Carpenter's sixth-inning hit was Burnett's only other blemish.

"A lot of us were being aggressive early but weren't really squaring things up," Shane Robinson said. "We knew what he was going to do, and he basically did what we thought he was going to do. We weren't able to capitalize."

Though it wasn't cited as an excuse for the quiet offensive night, the Cardinals weren't told Burnett would even be in the ballpark until about four hours before first pitch. Scheduled to make a rehab start in Double-A on Saturday, Burnett was instead activated off the DL to fill in for Kevin Correia, who complained of left side discomfort.

After allowing 11 earned runs in 10 1/3 Minor League innings, Burnett didn't allow the Cardinals to place a runner in scoring position after the first. In fact, the Cardinals' high Class A team had scored eight times (five earned) off him 10 days ago.

"It's different up here," said Burnett, who needed only 52 pitches to finish his last six innings. "Some guys are able to turn on a switch and I've been around and I've been playing for a long time, and I think coming up here was my time to turn my switch on."

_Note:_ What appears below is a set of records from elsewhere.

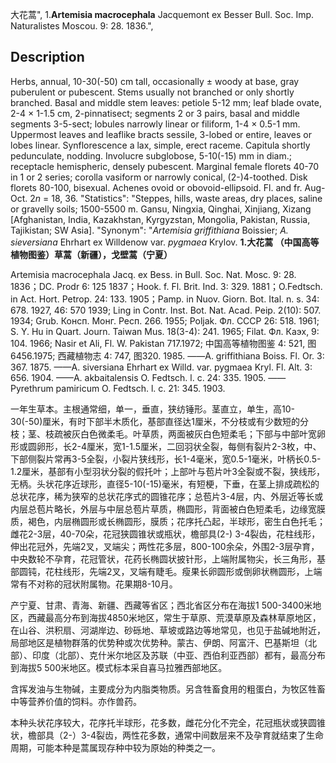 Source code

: 大花蒿",
1.**Artemisia macrocephala** Jacquemont ex Besser Bull. Soc. Imp. Naturalistes Moscou. 9: 28. 1836.",

## Description
Herbs, annual, 10-30(-50) cm tall, occasionally ± woody at base, gray puberulent or pubescent. Stems usually not branched or only shortly branched. Basal and middle stem leaves: petiole 5-12 mm; leaf blade ovate, 2-4 × 1-1.5 cm, 2-pinnatisect; segments 2 or 3 pairs, basal and middle segments 3-5-sect; lobules narrowly linear or filiform, 1-4 × 0.5-1 mm. Uppermost leaves and leaflike bracts sessile, 3-lobed or entire, leaves or lobes linear. Synflorescence a lax, simple, erect raceme. Capitula shortly pedunculate, nodding. Involucre subglobose, 5-10(-15) mm in diam.; receptacle hemispheric, densely pubescent. Marginal female florets 40-70 in 1 or 2 series; corolla vasiform or narrowly conical, (2-)4-toothed. Disk florets 80-100, bisexual. Achenes ovoid or obovoid-ellipsoid. Fl. and fr. Aug-Oct. 2*n* = 18, 36.
  "Statistics": "Steppes, hills, waste areas, dry places, saline or gravelly soils; 1500-5500 m. Gansu, Ningxia, Qinghai, Xinjiang, Xizang [Afghanistan, India, Kazakhstan, Kyrgyzstan, Mongolia, Pakistan, Russia, Tajikistan; SW Asia].
  "Synonym": "*Artemisia griffithiana* Boissier; *A. sieversiana* Ehrhart ex Willdenow var. *pygmaea* Krylov.
**1.大花蒿 （中国高等植物图鉴）草蒿（新疆），戈壁蒿（宁夏）**

Artemisia macrocephala Jacq. ex Bess. in Bull. Soc. Nat. Mosc. 9: 28. 1836；DC. Prodr 6: 125 1837；Hook. f. Fl. Brit. Ind. 3: 329. 1881；O.Fedtsch. in Act. Hort. Petrop. 24: 133. 1905；Pamp. in Nuov. Giorn. Bot. Ital. n. s. 34: 678. 1927, 46: 570 1939; Ling in Contr. Inst. Bot. Nat. Acad. Peip. 2(10): 507. 1934; Grub. Консп. Монг. Респ. 266. 1955; Poljak. Фл. СССР 26: 518. 1961; S. Y. Hu in Quart. Journ. Taiwan Mus. 18(3-4): 241. 1965; Filat. Фл. Каэх, 9: 104. 1966; Nasir et Ali, Fl. W. Pakistan 717.1972; 中国高等植物图鉴 4: 521, 图6456.1975; 西藏植物志 4: 747, 图320. 1985. ——A. griffithiana Boiss. Fl. Or. 3: 367. 1875. ——A. siversiana Ehrhart ex Willd. var. pygmaea Kryl. Fl. Alt. 3: 656. 1904. ——A. akbaitalensis O. Fedtsch. l. c. 24: 335. 1905. ——Pyrethrum pamiricum O. Fedtsch. l. c. 21: 345. 1903.

一年生草本。主根通常细，单一，垂直，狭纺锤形。茎直立，单生，高10-30(-50)厘米，有时下部半木质化，基部直径达1厘米，不分枝或有少数短的分枝；茎、枝疏被灰白色微柔毛。叶草质，两面被灰白色短柔毛；下部与中部叶宽卵形或圆卵形，长2-4厘米，宽1-1.5厘米，二回羽状全裂，每侧有裂片2-3枚，中、下部侧裂片常再3-5全裂，小裂片狭线形，长1-4毫米，宽0.5-1毫米，叶柄长0.5-1.2厘米，基部有小型羽状分裂的假托叶；上部叶与苞片叶3全裂或不裂，狭线形，无柄。头状花序近球形，直径5-10(-15)毫米，有短梗，下垂，在茎上排成疏松的总状花序，稀为狭窄的总状花序式的圆锥花序；总苞片3-4层，内、外层近等长或内层总苞片略长，外层与中层总苞片草质，椭圆形，背面被白色短柔毛，边缘宽膜质，褐色，内层椭圆形或长椭圆形，膜质；花序托凸起，半球形，密生白色托毛；雌花2-3层，40-70朵，花冠狭圆锥状或瓶状，檐部具(2-) 3-4裂齿，花柱线形，伸出花冠外，先端2叉，叉端尖；两性花多层，800-100余朵，外围2-3层孕育，中央数轮不孕育，花冠管状，花药长椭圆状披针形，上端附属物尖，长三角形，基部圆钝，花柱线形，先端2叉，叉端有睫毛。瘦果长卵圆形或倒卵状椭圆形，上端常有不对称的冠状附属物。花果期8-10月。

产宁夏、甘肃、青海、新疆、西藏等省区；西北省区分布在海拔1 500-3400米地区，西藏最高分布到海拔4850米地区，常生于草原、荒漠草原及森林草原地区，在山谷、洪积扇、河湖岸边、砂砾地、草坡或路边等地常见，也见于盐碱地附近，局部地区是植物群落的优势种或次优势种。蒙古、伊朗、阿富汗、巴基斯坦（北部）、印度（北部）、克什米尔地区及苏联（中亚、西伯利亚西部）都有，最高分布到海拔5 500米地区。模式标本采自喜马拉雅西部地区。

含挥发油与生物碱，主要成分为内脂类物质。另含牲畜食用的粗蛋白，为牧区牲畜中等营养价值的饲料。亦作兽药。

本种头状花序较大，花序托半球形，花多数，雌花分化不完全，花冠瓶状或狭圆锥状，檐部具（2-）3-4裂齿，两性花多数，通常中间数层来不及孕育就结束了生命周期，可能本种是蒿属现存种中较为原始的种类之一。
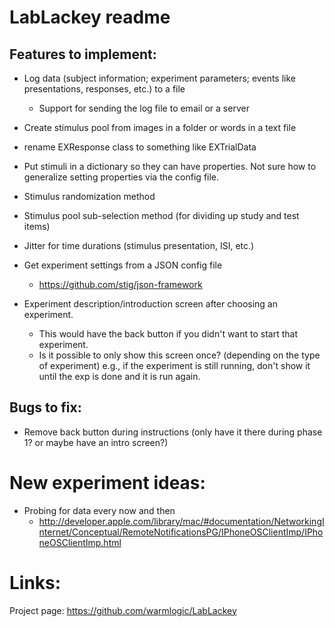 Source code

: LabLackey readme
====

Features to implement:
----

- Log data (subject information; experiment parameters; events like presentations, responses, etc.) to a file
  - Support for sending the log file to email or a server

- Create stimulus pool from images in a folder or words in a text file

- rename EXResponse class to something like EXTrialData

- Put stimuli in a dictionary so they can have properties. Not sure how to generalize setting properties via the config file.

- Stimulus randomization method

- Stimulus pool sub-selection method (for dividing up study and test items)

- Jitter for time durations (stimulus presentation, ISI, etc.)

- Get experiment settings from a JSON config file
  - https://github.com/stig/json-framework

- Experiment description/introduction screen after choosing an experiment.
  - This would have the back button if you didn't want to start that experiment.
  - Is it possible to only show this screen once? (depending on the type of experiment) e.g., if the experiment is still running, don't show it until the exp is done and it is run again.

Bugs to fix:
----

- Remove back button during instructions (only have it there during phase 1? or maybe have an intro screen?)


New experiment ideas:
====

- Probing for data every now and then
  - http://developer.apple.com/library/mac/#documentation/NetworkingInternet/Conceptual/RemoteNotificationsPG/IPhoneOSClientImp/IPhoneOSClientImp.html

Links:
====

Project page: https://github.com/warmlogic/LabLackey
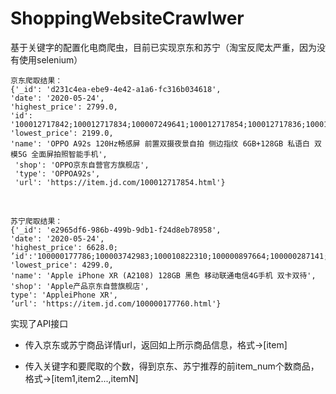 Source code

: # ShoppingWebsiteCrawlwer
基于关键字的配置化电商爬虫，目前已实现京东和苏宁（淘宝反爬太严重，因为没有使用selenium）

    京东爬取结果：
    {'_id': 'd231c4ea-ebe9-4e42-a1a6-fc316b034618',
    'date': '2020-05-24',
    'highest_price': 2799.0,
    'id': '100012717842;100012717834;100007249641;100012717854;100012717836;100013289672;100013289670',
    'lowest_price': 2199.0,
    'name': 'OPPO A92s 120Hz畅感屏 前置双摄夜景自拍 侧边指纹 6GB+128GB 私语白 双模5G 全面屏拍照智能手机',
     'shop': 'OPPO京东自营官方旗舰店',
     'type': 'OPPOA92s',
     'url': 'https://item.jd.com/100012717854.html'}
<br>

    苏宁爬取结果：
    {'_id': 'e2965df6-986b-499b-9db1-f24d8eb78958',
    'date': '2020-05-24',
    'highest_price': 6628.0;
    ’id':'100000177786;100003742983;100010822310;100000897664;100000287141;100010822298;100000764279;100000177774;100006300012;100010822340;100000897658;100000177758',
    'lowest_price': 4299.0,
    'name': 'Apple iPhone XR (A2108) 128GB 黑色 移动联通电信4G手机 双卡双待',
    'shop': 'Apple产品京东自营旗舰店',
    type': 'AppleiPhone XR',
    ‘url': 'https://item.jd.com/100000177760.html'}

实现了API接口

* 传入京东或苏宁商品详情url，返回如上所示商品信息，格式->[item]

* 传入关键字和要爬取的个数，得到京东、苏宁推荐的前item_num个数商品，格式->[item1,item2...,itemN]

The Cardinals' scoring chances improved upon Burnett's exit, but the results didn't differ. Carpenter and Holliday both struck out with runners on second and third in the eighth. Erik Komatsu and Robinson couldn't come through with the potential tying runs on in the ninth.

With a depleted bench -- both Jon Jay and Skip Schumaker are nursing injuries -- Matheny had little choice but to let the two rookies bat against Pirates closer Joel Hanrahan.

The Cardinals struck out 11 times in all. Holliday, who is in a 5-for-35 funk, had three of those.

"I'm just taking it day by day, but I don't feel too good about where my swing is at," Holliday said. "[I'm] just trying to keep working and not strike out as much. It's frustrating."

Both he and Matheny noted that he hasn't gotten much help on some calls either. Holliday was rung up on strikes in the third on a pitch that looked outside umpire Jim Reynolds' strike zone for the night. It wasn't the first time in recent days that Holliday felt a call go against him.

"It has seemed to happen to Matt a lot," Matheny added. "I'm saying it for him, because it has stood out in my mind. It has happened more often to him than anybody else."

Westbrook (2-1) took the loss despite pitching no worse than he did in his previous two outings. He became the first Cardinal to throw more than 100 pitches in a start this season. That 113-pitch performance was marred by a pair of Pedro Alvarez RBI singles. Both came on low changeups that Westbrook actually seemed to locate well.

Alvarez's fourth-inning hit was stopped by Freese, who couldn't recover from the diving stop in time to make a throw. His sixth-inning single scooted into right. Alvarez, who entered the game 2-for-30, drove home Andrew McCutchen with both hits.

"I was getting the ball on the ground," Westbrook said. "A lot of times, once I throw it, I can't control where it goes. They did a good job of scratching out runs."

Westbrook struck out a season-best six and located his sinker well again. He recorded only two of his outs outside the infield.

"He just needs to stay right there," Matheny said. "We'll get runs for him."

The club finished 0-for-7 with runners in scoring position.